SAN ANTONIO — Fourteen national leaders of U.S. unions and civic organizations and a member of the Mexican Congress participated in the First International Forum on Immigration here, May 5. It was convened by Jaime Martinez, national treasurer of the League of United Latin American Citizens (LULAC), to analyze problems with and propose solutions to the issue that most strongly impacts the Latino community and workers in this country: immigration.
Rosa Rosales, national LULAC president, called for a just and comprehensive immigration reform that unites families and ends the jailing of “268 minor children of immigrants.” She assailed the wall being expanded along the Mexico-U.S. border as “a shameful thing.”
Likewise, Jose Jacques Medina, who represents the Revolutionary Democratic Party (PRD) in the lower house of the Mexican Congress, expressed the unanimous repudiation by Mexico of the “wall of shame which divides our communities.” Along the U.S.-Mexico border, he said, “no bridge has ever been blown up by any Mexican in the 159 years since the signing of the Treaty of Guadalupe Hidalgo in 1848.” On the contrary, he continued, “the immigrants who cross the border have constructed your bridges for you, your roads; we have built your houses.”

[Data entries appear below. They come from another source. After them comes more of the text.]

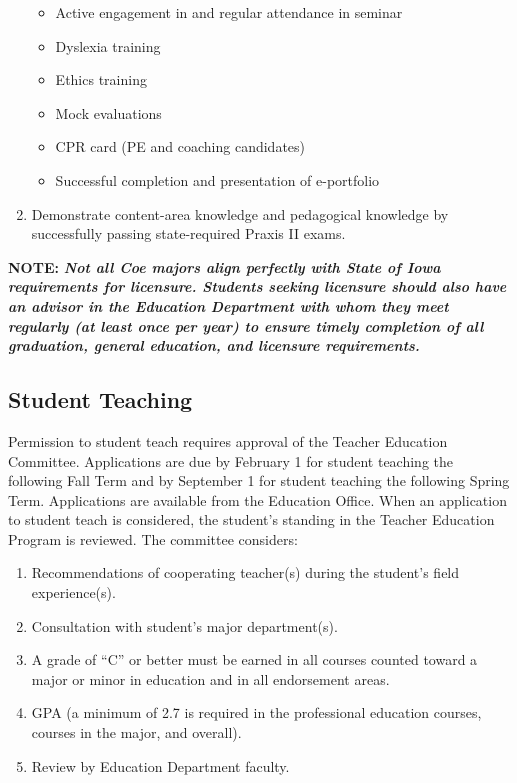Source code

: \documentclass[
  letterpaper,
]{scrbook}
\providecommand{\tightlist}{%
  \setlength{\itemsep}{0pt}\setlength{\parskip}{0pt}}
\begin{document}
\begin{enumerate}
  \begin{itemize}
  \tightlist
  \item
    Active engagement in and regular attendance in seminar
  \item
    Dyslexia training
  \item
    Ethics training
  \item
    Mock evaluations
  \item
    CPR card (PE and coaching candidates)
  \item
    Successful completion and presentation of e-portfolio
  \end{itemize}
\item
  Demonstrate content-area knowledge and pedagogical knowledge by
  successfully passing state-required Praxis II exams.
\end{enumerate}

\textbf{NOTE:} \textbf{\emph{Not all Coe majors align perfectly with
State of Iowa requirements for licensure. Students seeking licensure
should also have an advisor in the Education Department with whom they
meet regularly (at least once per year) to ensure timely completion of
all graduation, general education, and licensure requirements.}}

\subsection{Student Teaching}\label{student-teaching}

Permission to student teach requires approval of the Teacher Education
Committee. Applications are due by February 1 for student teaching the
following Fall Term and by September 1 for student teaching the
following Spring Term. Applications are available from the Education
Office. When an application to student teach is considered, the
student's standing in the Teacher Education Program is reviewed. The
committee considers:

\begin{enumerate}
\def\labelenumi{\arabic{enumi}.}
\tightlist
\item
  Recommendations of cooperating teacher(s) during the student's field
  experience(s).
\item
  Consultation with student's major department(s).
\item
  A grade of ``C'' or better must be earned in all courses counted
  toward a major or minor in education and in all endorsement areas.
\item
  GPA (a minimum of 2.7 is required in the professional education
  courses, courses in the major, and overall).
\item
  Review by Education Department faculty.
\end{enumerate}
\end{document}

United Farm Workers President Arturo Rodriguez denounced the exploitation of farm labor, and warned against the “bracero” temporary worker program that is part of President Bush’s immigration reform proposals.

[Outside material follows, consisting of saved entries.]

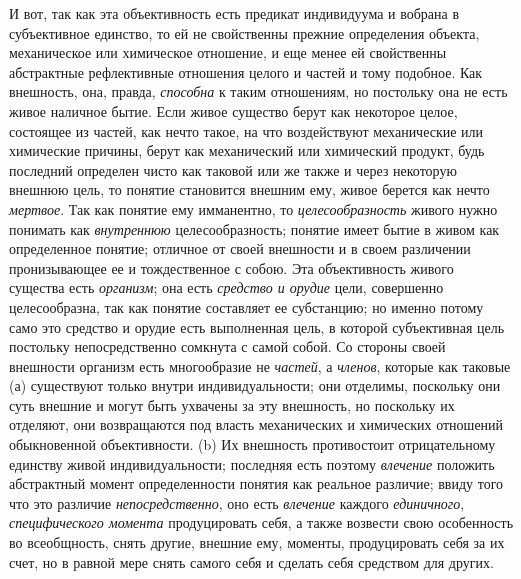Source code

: {{И вот, так как эта объективность есть предикат индивидуума и
вобрана в субъективное единство, то ей не свойственны прежние определения
объекта, механическое или химическое отношение, и еще менее ей свойственны
абстрактные рефлективные отношения целого и частей и тому подобное. Как
внешность, она, правда, {\em способна}
к таким отношениям, но постольку она не есть живое наличное
бытие. Если живое существо берут как некоторое целое, состоящее из частей,
как нечто такое, на что воздействуют механические или химические причины,
берут как механический или химический продукт, будь последний определен
чисто как таковой или же также и через некоторую внешнюю
цель, то понятие становится внешним ему, живое берется как нечто
{\em мертвое}. Так как
понятие ему имманентно, то
{\em целесообразность}
живого нужно понимать как
{\em внутреннюю}
целесообразность; понятие имеет бытие в живом как
определенное понятие; отличное от своей внешности и в своем различении
пронизывающее ее и тождественное с собою. Эта объективность живого существа
есть {\em организм}; она
есть {\em средство и орудие}
цели, совершенно целесообразна, так как понятие составляет ее
субстанцию; но именно потому само это средство и орудие есть выполненная
цель, в которой субъективная цель постольку непосредственно сомкнута с
самой собой. Со стороны своей внешности организм есть многообразие не
{\em частей}, а
{\em членов}, которые как
таковые (а) существуют только внутри индивидуальности; они отделимы,
поскольку они суть внешние и могут быть ухвачены за эту внешность, но
поскольку их отделяют, они возвращаются под власть механических и
химических отношений обыкновенной объективности. (b) Их внешность
противостоит отрицательному единству живой индивидуальности; последняя есть
поэтому {\em влечение}
положить абстрактный момент определенности понятия как
реальное различие; ввиду того что это различие
{\em непосредственно},
оно есть {\em влечение}
каждого {\em единичного},
{\em специфического момента}
продуцировать себя, а также возвести свою особенность во
всеобщность, снять другие, внешние ему, моменты, продуцировать себя за их
счет, но в равной мере снять самого себя и сделать себя средством для
других.

}}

Dr. Gabriela Lemus, executive director of Labor Council on Latin American Advancement (LCLAA), condemned the U.S. Department of Homeland Security’s workplace raids. She deplored the fact that the immigrants detained in such raids are constantly moved to different detention centers, making it almost impossible for their families to see them. Lemus drew attention to the growing political clout of Latinos, noting that they increased their participation in the last elections by 37 percent.
LULAC’s Martinez said immigrant rights groups would soon distribute a card among immigrants informing them what to do in case of a raid. It will instruct immigrants how to speak to immigration agents and provide a national telephone number that could help them to get legal defense.
Emma Lozano of Pueblo sin Fronteras and founder of the United Latino Family organization in Chicago, assailed Immigration and Customs Enforcement (ICE), part of the Department of Homeland Security, for its “campaign of hate against Latinos.” She cited the case of Elvira Arellano, who sought sanctuary in a Chicago church, as an act of civil resistance against deportations. Lozano proposed the creation of a rapid response group to help immigrants in emergencies.
Jesus Romo, an activist in the Border Action Network/Accion Fronteriza in Southern Arizona, called for peaceful protests against the Minutemen vigilantes.
Carlos Arango, executive director of Casa Aztlan in Chicago, describe a recent “military operation” carried out in Chicago by immigration agents in which 125 people were detained. It looked like a “little Baghdad,” he said. He urged pressure on Mexico to get its consulates in the U.S. to defend Mexican citizens effectively.
“The most important thing is unity,” Carlos Marentes, of the Committee for a General Amnesty and Social Justice in Seattle, told the World/Nuestro Mundo. The struggle against the war in Iraq and the struggles of African Americans, Native Americans, women and gays and lesbians are not separate movements, he said, adding that the immigrant rights movement should seek the support of “our natural allies.”
At the end of the forum, participants approved a demand that President Bush declare a moratorium on raids and deportations until immigration reform is achieved. They also agreed to call on the U.S. Congress to guarantee that the money which has accumulated in the Social Security fund from the payments of undocumented immigrant workers be used to pay for their legalization as permanent residents.